Pau Serracanta, Responsabile del settore commerciale Dorna: “Siamo davvero molto felici di allargare il nostro rapporto con Michelin. Il campionato FIM Moto-e sarà sinonimo di innovazione e siamo sicuri che la collaborazione sarà perfetta. Ci impegniamo a dare il via ad una nuova era di competizioni emozionanti a impatto zero per l’ambiente”.

  • ZioOdo

    Colgo l'occasione per esprimere tutto il mio dissenso. Tranne l'esclusivo fatto di coinvolgere un'impresa italiana, a cosa serve? Se si tratta di prototipi, quale problema di inquinamento andiamo a risolvere con QUESTE moto? Nessuno!
    Capisco al TT: passano in mezzo ai paesini... Posso capire in Cina o peggio in Indonesia, Viet-Nam dove lì si c'è un evidente problema di inquindamento derivante dall'immenso parco scooteristico, anche se si tratta pur sempre di una finta soluzione: più onesto parlare di "traslazione" di inquinamento laddove andranno a costruirsi le necessarie nuove centrali e le discariche delle batterie, con buona pace dei residenti.
    Allo stato attuale della tecnologia, le moto elettriche sono esclusivamente una menata modaiola che necessita del dovuto palcoscenico fornitogli dal Mondiale anche per giustificare i costi allucinanti di un singolo modello (pari a quello di una VW Golf), altro che Harley o Ducati.
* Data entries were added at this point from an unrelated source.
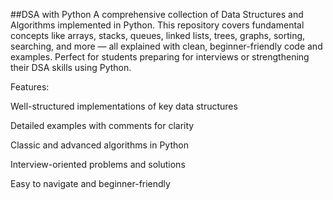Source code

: ##DSA with Python
A comprehensive collection of Data Structures and Algorithms implemented in Python. This repository covers fundamental concepts like arrays, stacks, queues, linked lists, trees, graphs, sorting, searching, and more — all explained with clean, beginner-friendly code and examples. Perfect for students preparing for interviews or strengthening their DSA skills using Python.

Features:

Well-structured implementations of key data structures

Detailed examples with comments for clarity

Classic and advanced algorithms in Python

Interview-oriented problems and solutions

Easy to navigate and beginner-friendly
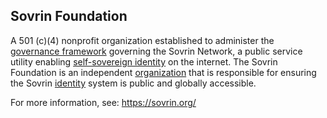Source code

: ## Sovrin Foundation

<p class="c8"><span>A 501 (c)(4) nonprofit organization established to administer the </span><span class="c2"><a class="c3" href="#h.2x05z0r097mn">governance framework</a></span><span>&nbsp;governing the Sovrin Network, a public service utility enabling </span><span class="c2"><a class="c3" href="#h.wdojy63bltd4">self-sovereign identity</a></span><span>&nbsp;on the internet. The Sovrin Foundation is an independent </span><span class="c2"><a class="c3" href="#h.z27mp1358pi9">organization</a></span><span>&nbsp;that is responsible for ensuring the Sovrin </span><span class="c2"><a class="c3" href="#h.z1gairv0pej5">identity</a></span><span class="c0">&nbsp;system is public and globally accessible.</span></p><p class="c8"><span>For more information, see: </span><span class="c2"><a class="c3" href="https://www.google.com/url?q=https://sovrin.org/&amp;sa=D&amp;source=editors&amp;ust=1706779842830970&amp;usg=AOvVaw3Ndc2XhGuiHDoLKamDEmji">https://sovrin.org/</a></span><span class="c0">&nbsp;</span></p>

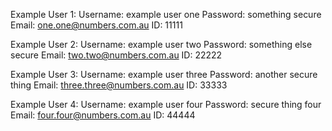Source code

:Example User 1:
    Username: example user one
    Password: something secure
       Email: one.one@numbers.com.au
          ID: 11111

Example User 2:
    Username: example user two
    Password: something else secure
       Email: two.two@numbers.com.au
          ID: 22222

Example User 3:
    Username: example user three
    Password: another secure thing
       Email: three.three@numbers.com.au
          ID: 33333
          
Example User 4:
    Username: example user four
    Password: secure thing four
       Email: four.four@numbers.com.au
          ID: 44444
Marketing. Infatti si omette di dire quante ricariche una batteria può sopportare e a che livello minimo mi è permessa la ricarica stessa: se ho il serbatoio a metà, faccio il pieno ed amen; spesso la batteria deve essere a zero per una ricarica che non danneggi l'elettrodomestico. Se è a metà che faccio? La scarico apposta (che intelligenza!) o vado in giro finchè è a terra? Ma per favore.
    Dal business del petrolio a quello delle batterie (e centrali + discariche).
    Quanto sopra, con la testa.
    Con altre parti corporee, concludo che io sono per il 2T nei prototipi e che pensare di portare uno di questi elettrodomestici dall'elettricista anzichè dal meccanico mi fa davvero apprezzare di essere vecchio: non posso modificare il futuro, ma me lo evito anche!
    Saludos a tutti!
  • DarioDay

    Ho qualche dubbio sul fatto che basti passare alla propulsione elettrica per avere "una competizione sostenibile ed ecologicamente consapevole".

    Spostare tutte quelle persone e materiali da un lato all'altro del mondo mi sembra produrre molta più CO2 di quanto facciano le moto in pista.